Editorial

Project PRIA: Pokhara’s Pride

Published On: January 2, 2023 07:40 AM NPT By: Republica  | @RepublicaNepal


With its inauguration by Prime Minister Pushpa Kamal Dahal on Sunday, the first day of the ‘English New Year’ 2023, the long-awaited Pokhara Regional International Airport (PRIA) has formally come into operation. And with that, an approximately five-decade old dream of the people of Pokhara has come true. The people of Pokhara had a hint of this dream coming true in April 2016 – on 1st Baisakh 2073 BS, the first day of the Nepali New Year six years ago – when the then Prime Minister KP Oli laid the foundation stone of Project PRIA. They were further reassured of realizing this dream by the way the Chinese company that was entrusted with the responsibility of building the airport met deadlines despite the Covid-19 pandemic and handed over Project PRIA to the Government of Nepal well before the deadline. Jubilant over the accomplishment of the dream that Pokhara saw for the first time in as early as 1971, hundreds and hundreds of people from the Pokhara Valley reached the airport on Sunday to witness the inaugural ceremony. The Pokhara Metropolitan City Office announced a public holiday to mark the occasion.

PRIA is the country’s third international airport which has formally come into operation just a little over eight months after the Gautam Buddha International Airport in Bhairahawa formally started international flights. Nepal has built its third international airport nearly seven and a half decades after the Tribhuvan International Airport (TIA), the country’s first, came into operation. To build an international airport in Pokhara, land was acquired in 1976. More land was acquired later and the airport was finally built on a land area of nearly 3900 ropanis. The Chinese contractor of Project PRIA started building the project a year and a half after the foundation stone was laid, with the initial goal of completing the project by July 10, 2021. However, in the meantime, the country faced the unanticipated Covid-19 pandemic. Yet that did not stop the Chinese company which continued the work. On March 26, last year, the Chinese company handed over the project to Nepal, with Chinese Foreign Minister Wang Yi handing over a symbolic key to the then Foreign Minister Narayan Khadka in the presence of the then Prime Minister Sher Bahadur Deuba amid a special ceremony. Aircraft like narrow body Airbus 320 and Boeing 757-200 which can carry about 200 passengers at a time can take off and land at the newly-built PRIA. The Chinese company has delivered a modern and beautifully-designed airport which has been built at a total cost of about Rs 22 billion.

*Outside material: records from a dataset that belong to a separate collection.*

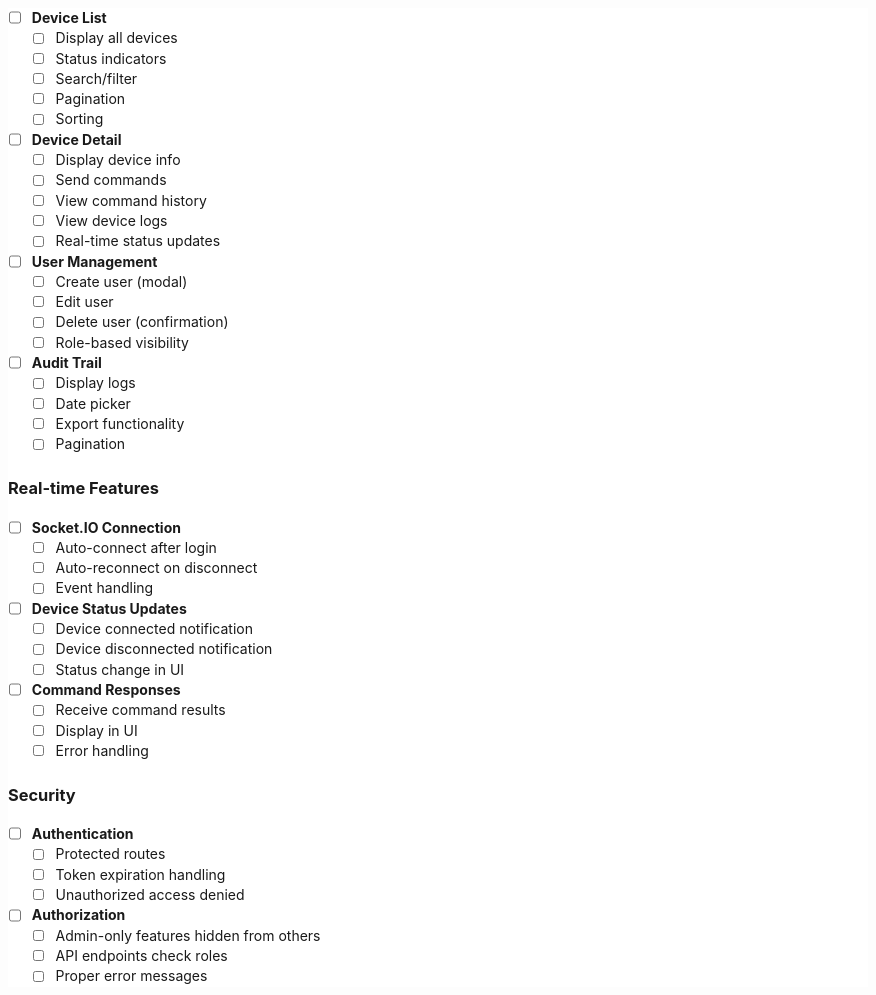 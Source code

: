- [ ] **Device List**
  - [ ] Display all devices
  - [ ] Status indicators
  - [ ] Search/filter
  - [ ] Pagination
  - [ ] Sorting

- [ ] **Device Detail**
  - [ ] Display device info
  - [ ] Send commands
  - [ ] View command history
  - [ ] View device logs
  - [ ] Real-time status updates

- [ ] **User Management**
  - [ ] Create user (modal)
  - [ ] Edit user
  - [ ] Delete user (confirmation)
  - [ ] Role-based visibility

- [ ] **Audit Trail**
  - [ ] Display logs
  - [ ] Date picker
  - [ ] Export functionality
  - [ ] Pagination

### Real-time Features

- [ ] **Socket.IO Connection**
  - [ ] Auto-connect after login
  - [ ] Auto-reconnect on disconnect
  - [ ] Event handling

- [ ] **Device Status Updates**
  - [ ] Device connected notification
  - [ ] Device disconnected notification
  - [ ] Status change in UI

- [ ] **Command Responses**
  - [ ] Receive command results
  - [ ] Display in UI
  - [ ] Error handling

### Security

- [ ] **Authentication**
  - [ ] Protected routes
  - [ ] Token expiration handling
  - [ ] Unauthorized access denied

- [ ] **Authorization**
  - [ ] Admin-only features hidden from others
  - [ ] API endpoints check roles
  - [ ] Proper error messages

Maybe landlocked Nepal has been a bit slow in getting aerially connected to the rest of the world effectively but PRIA is an infrastructure that Pokhara can be proud of.  It will certainly ease the situation of traffic congestion at the TIA in the capital Kathmandu. It will increase not only Pokhara’s but also Nepal’s connectivity. The people of Pokhara especially hope that PRIA will establish direct aerial links between Pokhara and different countries of the world, ending the need for them to rely on TIA for that. That means the new international airport will also open the doors for new opportunities in tourism for the lake city. The international airport will definitely help in bringing in more foreign tourists to Pokhara. Besides that, the airport can play a crucial role in directly exporting the agricultural produce - especially fruits, vegetables and cash crops like coffee - of the entire Gandaki Province to the international market. Therefore, now both the government and the private sector should focus on the marketization of PRIA. Though Nepal has air service agreements with 40 countries in the world, there are direct flights from Nepal to only 13 of them. Let’s hope PRIA helps in expanding the number of direct aerial destinations from Nepal.